The main feature of route SSB is the northward expansion of Araucaria, a major element in ombrophilous rainforest of high elevations of southern/southeastern Brazil in consortium with Podocarpus. It can be considered a good proxy for relatively low temperature and high humidity12,13,27,56,57. Our hypothesis suggests that its migration pattern reaching 18°S was likely to be controlled by low temperature regimes and low precipitation variability throughout the year during HS1. Although low modern temperature regimes at the Serra do Espinhaço (site 17) are conducive to sustaining gymnosperm forests as they did during HS1, the site no longer has adequate humidity due to irregular distribution of precipitation during the long dry season.

Hereafter represented by Podocarpus, demonstrate wider latitudinal expansion abilities, ranging from 30°S to 0°S, than those displayed by SSB, hereafter represented by Araucaria (Supplementary Figs. 111), where taxa were restricted to latitudes between 30°S and 18°S.

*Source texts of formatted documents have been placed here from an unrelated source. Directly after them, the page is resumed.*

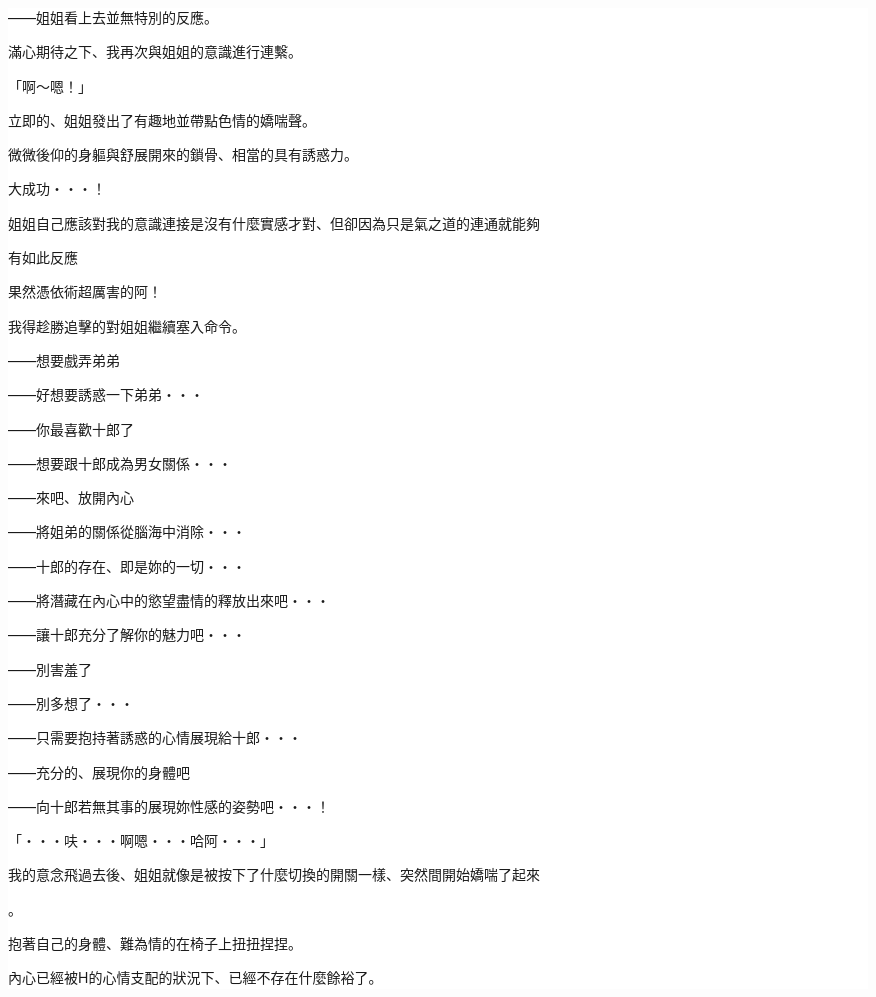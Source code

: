 

――姐姐看上去並無特別的反應。

滿心期待之下、我再次與姐姐的意識進行連繫。



「啊～嗯！」



立即的、姐姐發出了有趣地並帶點色情的嬌喘聲。

微微後仰的身軀與舒展開來的鎖骨、相當的具有誘惑力。

大成功・・・！

姐姐自己應該對我的意識連接是沒有什麼實感才對、但卻因為只是氣之道的連通就能夠

有如此反應

果然憑依術超厲害的阿！

我得趁勝追擊的對姐姐繼續塞入命令。



――想要戲弄弟弟

――好想要誘惑一下弟弟・・・

――你最喜歡十郎了

――想要跟十郎成為男女關係・・・

――來吧、放開內心

――將姐弟的關係從腦海中消除・・・

――十郎的存在、即是妳的一切・・・

――將潛藏在內心中的慾望盡情的釋放出來吧・・・

――讓十郎充分了解你的魅力吧・・・

――別害羞了

――別多想了・・・

――只需要抱持著誘惑的心情展現給十郎・・・

――充分的、展現你的身體吧

――向十郎若無其事的展現妳性感的姿勢吧・・・！



「・・・呋・・・啊嗯・・・哈阿・・・」

我的意念飛過去後、姐姐就像是被按下了什麼切換的開關一樣、突然間開始嬌喘了起來

。

抱著自己的身體、難為情的在椅子上扭扭捏捏。

內心已經被H的心情支配的狀況下、已經不存在什麼餘裕了。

Climatic changes and montane vegetation expansion during HS1

Pollen histories of arboreal taxa common in humid and cold forests of glacial age in Brazil12,13,23,37,40 support the hypothesis of intensification of transient climatic systems under glacial regime during HS1. We suggest that continental surface temperatures lowered by the effects of polar air incursions in South America had a significant forcing effect on modern plant biogeographical patterns by fostering long-distance migration of currently montane elements. One of the best-known lines of indirect evidence for this hypothesis is given by the vegetation of the Pico das Almas (13°34′S), in the Chapada Diamantina mountain range, northeastern Brazil. This vegetation is floristically more related to that of the Andean paramo and subparamo forests2 with genera like Podocarpus, Drimys, Symplocos, Weinmannia, and Hedyosmum (SSA pattern), and to the flora of the tepuis of Venezuela. The second line of indirect evidence is the pollen record of the Icatu site at 10°S, currently under semi-arid vegetation in northeastern Brazil, which shows during the Pleistocene/Holocene transition58 at c. 11 kcal yr BP abundant cold and humid-adapted taxa such as Podocarpus, Ilex, Myrtaceae and Hedyosmum coexisting with Humiria Aubl., a taxon of shrubs to large trees of the Guyanas and Guyana-influenced Amazon and currently present at Serra do Espinhaço range above 1000 m altitude59.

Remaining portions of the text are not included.